GNU poke is an editor for binary files. Right, so what is a binary file? Strictly speaking, every file in a computer’s file system is binary. This is because, in a very fundamental level, files are just sequences of bytes.

Colloquially, however, it is very common to talk about “binary files” as opposed to “text files”. In this informal meaning, a text file is basically a file composed, mostly, of bytes (and byte sequences) that can be translated into printable characters in some character set, such as ASCII, EBCDIC or Unicode. It follows that binary files would then be files composed, mostly, of bytes not intended to be interpreted as encoded characters.

Some text files contain non-printable characters, such as form feed characters, and many binary files contain printable strings, such as a string table in an ELF object file. That is why we used the word “mostly” in the definitions above. In practice, however, the distinction is almost always clear and there is common consensus on whether a given file format can be considered as a binary format, or not.

GNU poke can edit any file, and as we shall see, it provides some nice features to manipulate sequences of bytes interpreted as character strings. However, it is called a “binary editor” because it is especially designed to be particularly useful editing binary files, in the sense of the term defined above.

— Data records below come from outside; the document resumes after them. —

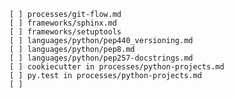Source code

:     [ ] processes/git-flow.md
    [ ] frameworks/sphinx.md 
    [ ] frameworks/setuptools 
    [ ] languages/python/pep440_versioning.md
    [ ] languages/python/pep8.md
    [ ] languages/python/pep257-docstrings.md
    [ ] cookiecutter in processes/python-projects.md
    [ ] py.test in processes/python-projects.md
    [ ] 
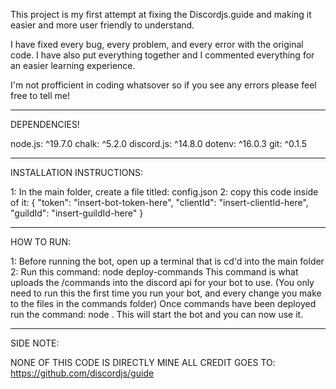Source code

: This project is my first attempt at fixing the Discordjs.guide and making it easier and more user friendly to understand.

I have fixed every bug, every problem, and every error with the original code. I have also put everything together and I commented everything for an easier learning experience.

I'm not profficient in coding whatsover so if you see any errors please feel free to tell me!
____
DEPENDENCIES!

node.js: ^19.7.0
chalk: ^5.2.0
discord.js: ^14.8.0
dotenv: ^16.0.3
git: ^0.1.5
____
INSTALLATION INSTRUCTIONS:

1: In the main folder, create a file titled: config.json
2: copy this code inside of it: 
{
	"token": "insert-bot-token-here",
	"clientId": "insert-clientId-here",
	"guildId": "insert-guildId-here"
}
____
HOW TO RUN:

1: Before running the bot, open up a terminal that is cd'd into the main folder
2: Run this command: node deploy-commands
	This command is what uploads the /commands into the discord api for your bot to use.
	(You only need to run this the first time you run your bot, and every change you make to the files in the commands folder)
Once commands have been deployed run the command: node .
	This will start the bot and you can now use it.
____
SIDE NOTE:

NONE OF THIS CODE IS DIRECTLY MINE
ALL CREDIT GOES TO: https://github.com/discordjs/guide
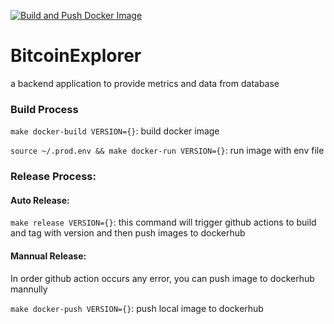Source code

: [![Build and Push Docker Image](https://github.com/zch2001/INFO-7500-backend/actions/workflows/makefile.yml/badge.svg)](https://github.com/zch2001/INFO-7500-backend/actions/workflows/makefile.yml)

# BitcoinExplorer
a backend application to provide metrics and data from database

### Build Process
`make docker-build VERSION={}`: build docker image

`source ~/.prod.env && make docker-run VERSION={}`: run image with env file

### Release Process:
#### Auto Release:
`make release VERSION={}`: this command will trigger github actions to build and tag with version and then push images to dockerhub
#### Mannual Release:
In order github action occurs any error, you can push image to dockerhub mannully

`make docker-push VERSION={}`: push local image to dockerhub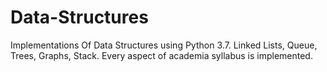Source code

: # Data-Structures
Implementations Of Data Structures using Python 3.7. Linked Lists, Queue, Trees, Graphs, Stack. Every aspect of academia syllabus is implemented.
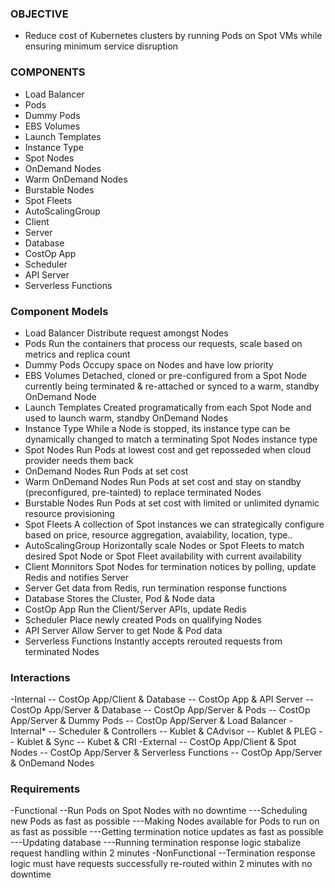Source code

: ### OBJECTIVE
- Reduce cost of Kubernetes clusters by running Pods on Spot VMs while ensuring minimum service disruption

### COMPONENTS 
- Load Balancer
- Pods
- Dummy Pods
- EBS Volumes
- Launch Templates
- Instance Type
- Spot Nodes
- OnDemand Nodes
- Warm OnDemand Nodes
- Burstable Nodes
- Spot Fleets
- AutoScalingGroup
- Client
- Server
- Database
- CostOp App
- Scheduler
- API Server
- Serverless Functions

### Component Models
- Load Balancer
    Distribute request amongst Nodes
- Pods
    Run the containers that process our requests, scale based on metrics and replica count
- Dummy Pods
    Occupy space on Nodes and have low priority 
- EBS Volumes
    Detached, cloned or pre-configured from a Spot Node currently being terminated & re-attached or synced to a warm, standby OnDemand Node
- Launch Templates
    Created programatically from each Spot Node and used to launch warm, standby OnDemand Nodes
- Instance Type
    While a Node is stopped, its instance type can be dynamically changed to match a terminating Spot Nodes instance type
- Spot Nodes
    Run Pods at lowest cost and get reposseded when cloud provider needs them back
- OnDemand Nodes
    Run Pods at set cost 
- Warm OnDemand Nodes
    Run Pods at set cost and stay on standby (preconfigured, pre-tainted) to replace terminated Nodes
- Burstable Nodes
    Run Pods at set cost with limited or unlimited dynamic resource provisioning
- Spot Fleets
    A collection of Spot instances we can  strategically configure based on price, resource aggregation, avaiability, location, type..
- AutoScalingGroup
    Horizontally scale Nodes or Spot Fleets to match desired Spot Node or Spot Fleet availability with current availability 
- Client
    Monnitors Spot Nodes for termination notices by polling, update Redis and notifies Server
- Server
    Get data from Redis, run termination response functions
- Database
    Stores the Cluster, Pod & Node data
- CostOp App
    Run the Client/Server APIs, update Redis
- Scheduler
    Place newly created Pods on qualifying Nodes
- API Server
    Allow Server to get Node & Pod data
- Serverless Functions
    Instantly accepts rerouted requests from terminated Nodes

### Interactions
-Internal
-- CostOp App/Client & Database
-- CostOp App & API Server
-- CostOp App/Server & Database
-- CostOp App/Server & Pods
-- CostOp App/Server & Dummy Pods
-- CostOp App/Server & Load Balancer
-Internal*
-- Scheduler & Controllers
-- Kublet & CAdvisor
-- Kublet & PLEG
-- Kublet & Sync
-- Kubet & CRI
-External
-- CostOp App/Client & Spot Nodes
-- CostOp App/Server & Serverless Functions
-- CostOp App/Server & OnDemand Nodes

### Requirements
-Functional
--Run Pods on Spot Nodes with no downtime
---Scheduling new Pods as fast as possible
---Making Nodes available for Pods to run on as fast as possible
---Getting termination notice updates as fast as possible
---Updating database
---Running termination response logic stabalize request handling within 2 minutes
-NonFunctional
--Termination response logic must have requests successfully re-routed within 2 minutes with no downtime 

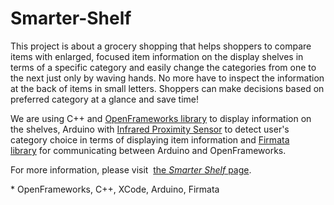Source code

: Smarter-Shelf
=============

This project is about a grocery shopping that helps shoppers to compare items with enlarged, focused item information on the display shelves in terms of a specific category and easily change the categories from one to the next just only by waving hands. No more have to inspect the information at the back of items in small letters. Shoppers can make decisions based on preferred category at a glance and save time!

We are using C++ and <a href="http://www.openframeworks.cc/">OpenFrameworks library</a> to display information on the shelves, Arduino with <a href="http://www.sparkfun.com/products/8958">Infrared Proximity Sensor</a> to detect user's category choice in terms of displaying item information and <a href="http://arduino.cc/en/Reference/Firmata">Firmata library</a> for communicating between Arduino and OpenFrameworks.

For more information, please visit  <a href="http://itp.nyu.edu/~jhl589/myblog/smartshelves">the <em>Smarter Shelf</em> page</a>.

\* OpenFrameworks, C++, XCode, Arduino, Firmata
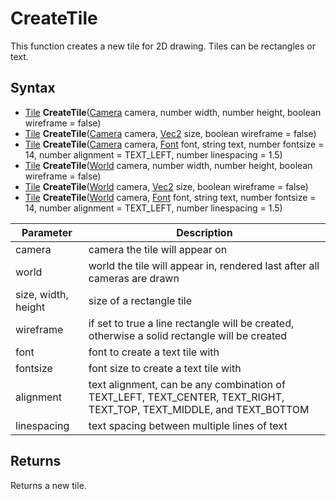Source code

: # CreateTile

This function creates a new tile for 2D drawing. Tiles can be rectangles or text.

## Syntax

- [Tile](Tile) **CreateTile**([Camera](Camera) camera, number width, number height, boolean wireframe = false)
- [Tile](Tile) **CreateTile**([Camera](Camera) camera, [Vec2](Vec2) size, boolean wireframe = false)
- [Tile](Tile) **CreateTile**([Camera](Camera) camera, [Font](Font) font, string text, number fontsize = 14, number alignment = TEXT_LEFT, number linespacing = 1.5)
- [Tile](Tile) **CreateTile**([World](World) camera, number width, number height, boolean wireframe = false)
- [Tile](Tile) **CreateTile**([World](World) camera, [Vec2](Vec2) size, boolean wireframe = false)
- [Tile](Tile) **CreateTile**([World](World) camera, [Font](Font) font, string text, number fontsize = 14, number alignment = TEXT_LEFT, number linespacing = 1.5)

| Parameter | Description |
|---|---|
| camera | camera the tile will appear on |
| world | world the tile will appear in, rendered last after all cameras are drawn |
| size, width, height | size of a rectangle tile |
| wireframe | if set to true a line rectangle will be created, otherwise a solid rectangle will be created |
| font | font to create a text tile with |
| fontsize | font size to create a text tile with |
| alignment | text alignment, can be any combination of TEXT_LEFT, TEXT_CENTER, TEXT_RIGHT, TEXT_TOP, TEXT_MIDDLE, and TEXT_BOTTOM |
| linespacing | text spacing between multiple lines of text |

## Returns

Returns a new tile.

In this chapter, we will be using ELF object files as the experiment subject in most of the examples. ELF files are good for this purpose, because they are eminently binary, highly structured, and still strings play a role in them, encoding names of entities like sections and symbols. You don’t need to have a perfect knowledge of the ELF format in order to follow the examples, but being familiarized with the concept of object file formats should surely help.

Obtaining a simple ELF object file is easy, if you have a C compiler installed:

$ echo 'int foo () { return 0; }' | gcc -c -xc -o foo.o -

The command above compiles a very simple ELF object file that contains the compiled form of a little dummy function. This object file will be our companion for a while, and will be the subject of much analysis and abuse, as we poke it.